*WHAT YOU ARE ASKED TO DO:* Give the number of lines in the data below that contain "Started", with no other words.

Stored data:
※ ※ ※

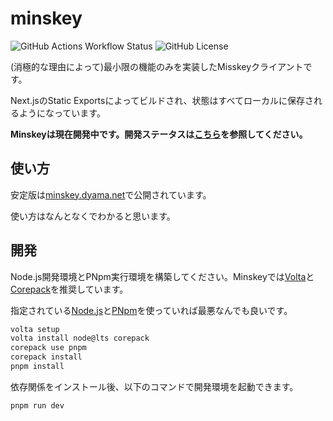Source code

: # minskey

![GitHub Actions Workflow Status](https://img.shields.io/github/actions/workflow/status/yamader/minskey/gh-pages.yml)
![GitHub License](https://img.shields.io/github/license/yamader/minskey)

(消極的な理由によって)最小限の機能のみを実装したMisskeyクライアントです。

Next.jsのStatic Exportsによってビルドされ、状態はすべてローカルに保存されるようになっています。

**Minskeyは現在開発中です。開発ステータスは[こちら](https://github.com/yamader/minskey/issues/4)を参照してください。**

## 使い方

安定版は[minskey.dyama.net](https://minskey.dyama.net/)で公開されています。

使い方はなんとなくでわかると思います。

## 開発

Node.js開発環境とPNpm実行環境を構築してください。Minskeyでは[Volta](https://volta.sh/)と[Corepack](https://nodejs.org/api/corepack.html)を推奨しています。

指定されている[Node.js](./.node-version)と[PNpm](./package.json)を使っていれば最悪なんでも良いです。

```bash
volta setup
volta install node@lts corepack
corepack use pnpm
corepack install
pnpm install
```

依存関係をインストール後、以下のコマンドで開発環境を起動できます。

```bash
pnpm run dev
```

※ ※ ※

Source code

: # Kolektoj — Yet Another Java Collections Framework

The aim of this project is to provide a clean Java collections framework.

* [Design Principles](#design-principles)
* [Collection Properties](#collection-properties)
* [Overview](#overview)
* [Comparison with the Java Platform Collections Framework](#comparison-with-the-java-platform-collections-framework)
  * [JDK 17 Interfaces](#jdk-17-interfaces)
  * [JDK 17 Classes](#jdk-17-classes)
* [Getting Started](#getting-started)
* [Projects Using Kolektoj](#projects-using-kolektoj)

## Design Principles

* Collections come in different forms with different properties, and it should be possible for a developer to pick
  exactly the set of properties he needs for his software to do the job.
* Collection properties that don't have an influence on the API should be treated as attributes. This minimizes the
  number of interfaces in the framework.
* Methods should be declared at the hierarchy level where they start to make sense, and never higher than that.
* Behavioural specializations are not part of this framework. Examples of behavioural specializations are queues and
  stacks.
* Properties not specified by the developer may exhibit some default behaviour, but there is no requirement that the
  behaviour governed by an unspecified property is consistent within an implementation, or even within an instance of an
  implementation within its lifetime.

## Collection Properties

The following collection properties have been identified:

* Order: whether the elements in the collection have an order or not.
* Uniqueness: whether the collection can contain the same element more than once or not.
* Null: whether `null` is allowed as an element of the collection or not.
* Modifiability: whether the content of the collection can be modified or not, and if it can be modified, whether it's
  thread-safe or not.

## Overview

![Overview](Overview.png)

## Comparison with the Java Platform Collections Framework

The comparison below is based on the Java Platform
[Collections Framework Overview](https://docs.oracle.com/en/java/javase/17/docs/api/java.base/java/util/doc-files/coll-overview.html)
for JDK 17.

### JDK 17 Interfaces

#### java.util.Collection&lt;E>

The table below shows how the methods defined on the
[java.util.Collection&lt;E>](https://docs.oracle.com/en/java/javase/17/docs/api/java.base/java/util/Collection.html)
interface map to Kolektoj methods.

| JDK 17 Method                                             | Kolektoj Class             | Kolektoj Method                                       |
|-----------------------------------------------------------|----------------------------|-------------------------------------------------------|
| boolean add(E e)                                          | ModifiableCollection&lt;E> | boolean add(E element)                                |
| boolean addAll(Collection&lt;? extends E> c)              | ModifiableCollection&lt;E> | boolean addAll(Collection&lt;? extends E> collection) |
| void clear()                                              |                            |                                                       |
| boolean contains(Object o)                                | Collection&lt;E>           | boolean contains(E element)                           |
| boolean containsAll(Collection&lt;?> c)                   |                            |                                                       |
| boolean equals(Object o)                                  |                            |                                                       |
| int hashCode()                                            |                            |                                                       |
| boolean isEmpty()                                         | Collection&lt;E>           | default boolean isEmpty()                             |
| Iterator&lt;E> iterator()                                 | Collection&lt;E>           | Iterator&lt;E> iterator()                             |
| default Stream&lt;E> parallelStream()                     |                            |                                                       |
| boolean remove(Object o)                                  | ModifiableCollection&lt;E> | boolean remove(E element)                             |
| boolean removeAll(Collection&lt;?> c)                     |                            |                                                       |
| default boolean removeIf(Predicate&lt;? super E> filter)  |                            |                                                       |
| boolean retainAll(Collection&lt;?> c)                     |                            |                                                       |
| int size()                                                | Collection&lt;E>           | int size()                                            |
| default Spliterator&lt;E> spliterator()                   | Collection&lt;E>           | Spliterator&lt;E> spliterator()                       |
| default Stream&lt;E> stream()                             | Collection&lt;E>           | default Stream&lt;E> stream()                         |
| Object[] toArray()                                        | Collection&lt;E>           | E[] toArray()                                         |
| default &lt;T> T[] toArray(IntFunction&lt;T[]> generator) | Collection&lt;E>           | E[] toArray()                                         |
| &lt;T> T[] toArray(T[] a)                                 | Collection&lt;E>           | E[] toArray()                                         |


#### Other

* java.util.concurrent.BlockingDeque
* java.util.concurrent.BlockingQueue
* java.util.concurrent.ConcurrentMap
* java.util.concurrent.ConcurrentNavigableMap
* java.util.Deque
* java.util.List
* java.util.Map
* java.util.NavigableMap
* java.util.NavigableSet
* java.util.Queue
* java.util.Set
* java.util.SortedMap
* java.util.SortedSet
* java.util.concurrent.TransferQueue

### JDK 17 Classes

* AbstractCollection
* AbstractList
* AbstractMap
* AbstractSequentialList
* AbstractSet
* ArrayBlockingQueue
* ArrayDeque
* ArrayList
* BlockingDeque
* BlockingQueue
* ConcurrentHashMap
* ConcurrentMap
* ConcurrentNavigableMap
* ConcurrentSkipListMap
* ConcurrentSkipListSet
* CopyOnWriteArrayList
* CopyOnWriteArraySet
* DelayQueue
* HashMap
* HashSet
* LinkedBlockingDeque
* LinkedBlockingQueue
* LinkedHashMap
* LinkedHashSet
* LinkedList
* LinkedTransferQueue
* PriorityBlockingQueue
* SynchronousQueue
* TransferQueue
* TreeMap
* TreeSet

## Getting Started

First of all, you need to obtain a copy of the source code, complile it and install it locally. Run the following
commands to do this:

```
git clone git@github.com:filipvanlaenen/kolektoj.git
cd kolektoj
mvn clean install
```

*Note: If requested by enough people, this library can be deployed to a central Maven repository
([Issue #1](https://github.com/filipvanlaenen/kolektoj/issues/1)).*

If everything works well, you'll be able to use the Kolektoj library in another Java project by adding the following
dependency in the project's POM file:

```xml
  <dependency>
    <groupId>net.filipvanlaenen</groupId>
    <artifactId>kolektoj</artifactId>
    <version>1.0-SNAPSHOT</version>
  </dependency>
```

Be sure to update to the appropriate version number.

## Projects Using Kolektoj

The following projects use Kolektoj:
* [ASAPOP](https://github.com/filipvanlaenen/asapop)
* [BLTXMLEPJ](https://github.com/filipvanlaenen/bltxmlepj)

※ ※ ※

*EXERCISE OUTPUT:* 2